Although models using geographic information systems (GIS) platforms, such as the Soil and Water Assessment Tool (SWAT) (Arnold et al. 2012), can be used to identify these vulnerable areas, the complexity, data requirements, and required areal distribution often make such models prohibitive for use at the state, county, or local resource management level (Chan et al. 2017). An alternative to this more complicated approach is the application of appropriate indices. Examples of successful application of indices can be found in the improved procedures for targeting buffer placement and the topographic wetness index (TWI). The former has successfully been used to assess buffer placement at the field scale (Dosskey et al. 2011), and the latter to identify areas in a watershed where saturation excess is likely to occur (Beven and Kirkby 1979).
The Soil Vulnerability Index (SVI) was developed by the USDA Natural Resources Conservation Service (NRCS) as part of the Conservation Effects Assessment Project (CEAP) cropland modeling effort that began in 2009. The CEAP Cropland modeling team and the Resource Assessment Division (RAD) GIS laboratory translated key findings on soil vulnerability from the CEAP modeling effort and applied them to the NRCS soils (SSURGO) geospatial database. The goal of the index is to rank respective cropland areas nationwide on their inherent potential vulnerability to surface runoff leading to soil erosion and nutrient transport, and leaching leading to the movement of dissolved nutrients, particularly nitrates (NO3). Its purpose is to serve as an interpretive tool designed to guide management and conservation for planning purposes at the field level, as well as aggregating results to support agency landscape planning, and to prioritize conservation efforts in watersheds or regions.
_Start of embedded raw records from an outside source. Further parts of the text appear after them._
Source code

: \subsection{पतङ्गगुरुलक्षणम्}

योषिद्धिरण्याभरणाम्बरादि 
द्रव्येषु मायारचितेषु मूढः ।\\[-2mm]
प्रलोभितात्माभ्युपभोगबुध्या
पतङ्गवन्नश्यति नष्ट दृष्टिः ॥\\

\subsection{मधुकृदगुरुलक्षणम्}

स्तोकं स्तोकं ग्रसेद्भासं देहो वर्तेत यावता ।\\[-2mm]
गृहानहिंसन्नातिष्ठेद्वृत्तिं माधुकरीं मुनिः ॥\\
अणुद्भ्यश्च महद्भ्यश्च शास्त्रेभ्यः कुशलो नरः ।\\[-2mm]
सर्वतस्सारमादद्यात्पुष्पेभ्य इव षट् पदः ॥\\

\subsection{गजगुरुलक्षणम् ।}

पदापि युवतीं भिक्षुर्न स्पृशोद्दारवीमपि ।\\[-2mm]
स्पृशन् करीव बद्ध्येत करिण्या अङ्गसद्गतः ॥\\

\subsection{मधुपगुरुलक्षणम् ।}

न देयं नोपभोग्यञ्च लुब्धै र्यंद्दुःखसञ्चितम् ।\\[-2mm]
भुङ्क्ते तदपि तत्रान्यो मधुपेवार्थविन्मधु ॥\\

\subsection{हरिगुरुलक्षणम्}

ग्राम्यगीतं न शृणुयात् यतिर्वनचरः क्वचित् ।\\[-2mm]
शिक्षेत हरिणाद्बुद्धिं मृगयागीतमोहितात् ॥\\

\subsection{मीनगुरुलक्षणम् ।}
The SVI has been used to target specific landscapes in a number of agency landscape “initiatives” such as the Mississippi River basin, the Chesapeake Bay, and the Great Lakes.
The SVI makes use of map units from the USDA detailed soil survey (SSURGO/gSSURGO). This has the advantage of being robust and readily available, but resolution and consistency of detail may be better in some regions than in others. Structure of the SVI system was to be similar to the NRCS Land Capability Class and to be locally relevant such that soils ranked as low would be less prone to runoff than those classified in the moderate class. The final ranking criteria could then be applied to classify all cropland soils within the United States. Because a single set of criteria was developed, it is possible that some soil vulnerability potentials may not be as well represented in every region (USDA NRCS 2012a). For example, for planning purposes within a field, the relative differences of the SVI are the most critical, e.g., which soils are most prone to runoff or leaching. However, in regional applications the relative differences in SVI classification due to overall landscape and soil property combinations may be insufficient to characterize vulnerability differences. Also, priority areas are likely more easily identified where a range of soil properties and slopes exist compared to more uniform properties. Differences in rainfall intensity and annual rainfall distribution may also influence characterization across regions. Therefore, to better evaluate the usefulness of the SVI over a larger representative range in conditions, a study was conducted to examine the usefulness of employing the SVI in watersheds selected from the CEAP Watershed Assessment Studies (CEAP WAS). This national network of sites spans diverse physiographic and hydrogeomorphic regions in the United States (Duriancik et al. 2008). Scientists who work in these watersheds have the data and watershed process understanding necessary to evaluate the characterizations of the SVI.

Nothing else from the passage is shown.